After being interviewed by Leisureworld’s Director of Nutritional Services, she
executed a standard-form “Consultant Agreement” with Ontario Long Term Care
Providers Inc. (“OLTCPI”) which specified that she would be an independent
contractor in her working relationship with it. She agreed to provide 82 hours
of service per month. This allowed her to devote one day per week performing
similar services for a licensed facility owned by Sodexho Extendicare, which is
in competition with OLTCPI. She filed her income tax returns as an independent
contractor for the period under review, and deducted all duly allowable
expenses.
[3] Her working relationship with OLTCPI ended on April 12, 2006 due to
her pregnancy, and she subsequently applied for maternity benefits under the Employment
Insurance Act
(the “Act”). These were granted, so the Respondent proceeded to assess
OLTCPI for arrears of premiums pursuant to the Act, and contributions
pursuant to the Canada Pension Plan
(the “Plan”), relying on subsection 5.(5) and Regulations 6.(g)
and 7
under the former, and Regulation 34.(1) under the latter. The Appellant
now appeals those assessments.
[4] Subsection 5.(5) and the three Regulations provide as follows:
5.(5) Regulations
to include persons in business
(5) The Commission may,
with the approval of the Governor in Council and subject to affirmative
resolution of Parliament, make regulations for including in insurable
employment the business activities of a person who is engaged in a business, as
defined in subsection 248(1) of the Income Tax Act.

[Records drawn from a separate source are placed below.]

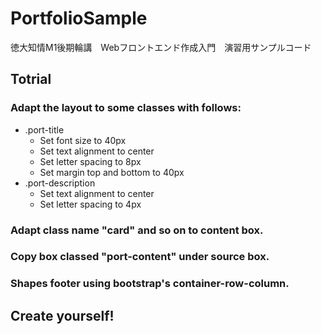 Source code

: # PortfolioSample
徳大知情M1後期輪講　Webフロントエンド作成入門　演習用サンプルコード

## Totrial
### Adapt the layout to some classes with follows:
  - .port-title
    - Set font size to 40px
    - Set text alignment to center
    - Set letter spacing to 8px
    - Set margin top and bottom to 40px
  - .port-description
    - Set text alignment to center
    - Set letter spacing to 4px

### Adapt class name "card" and so on to content box.

### Copy box classed "port-content" under source box.

### Shapes footer using bootstrap's container-row-column.

## Create yourself!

6. Employment in any of the
following employments, unless it is excluded from insurable employment by any
provision of these Regulations, is included in insurable employment:
…
(g) employment of
a person who is placed in that employment by a placement or employment agency
to perform services for and under the direction and control of a client of the
agency, where that person is remunerated by the agency for the performance of
those services.
7.
Where a
person is placed in insurable employment by a placement or employment agency
under an arrangement whereby the earnings of the person are paid by the agency,
the agency shall, for the purposes of maintaining records, calculating the
person's insurable earnings
and paying, deducting and remitting the premiums payable on those insurable earnings
under the Act and these Regulations, be deemed to be the employer of the
person.
34. (1) Where any individual is placed by a
placement or employment agency in employment with or for performance of
services for a client of the agency and the terms or conditions on which the
employment or services are performed and the remuneration thereof is paid
constitute a contract of service or are analogous to a contract of service, the
employment or performance of services is included in pensionable employment and
the agency or the client, whichever pays the remuneration to the individual,
shall, for the purposes of maintaining records and filing returns and paying,
deducting and remitting contributions payable by and in respect of the
individual under the Act and these Regulations, be deemed to be the employer of
the individual.
[5] The following six issues accordingly require resolution:
1. Do
the above Regulations apply to workers who are independent contractors?
2. Was the Appellant an
employment or placement agency?
3. Did it place Ms. Arora in
employment with its client?
4. Did the Appellant or its
client remunerate Ms. Arora?
5. Was she under the
direction and control of the client?
6. Did
the terms and conditions on which Ms. Arora’s employment or services were
performed and the remuneration thereof was paid, constitute a contract of
service or were analogous to a contract of service?
1. Independent
Contractors:
[6] It was clearly the common intention of the parties that Ms. Arora be
an independent contractor in her working relationship with OLTCPI. She signed
three agreements to this effect during the period under review, and confirmed
her intention by filing her income tax returns as such.
[7] The question is whether or not Regulation 6.(g) under the Act,
quoted above, applies to independent contractors, which Ms. Arora may well be.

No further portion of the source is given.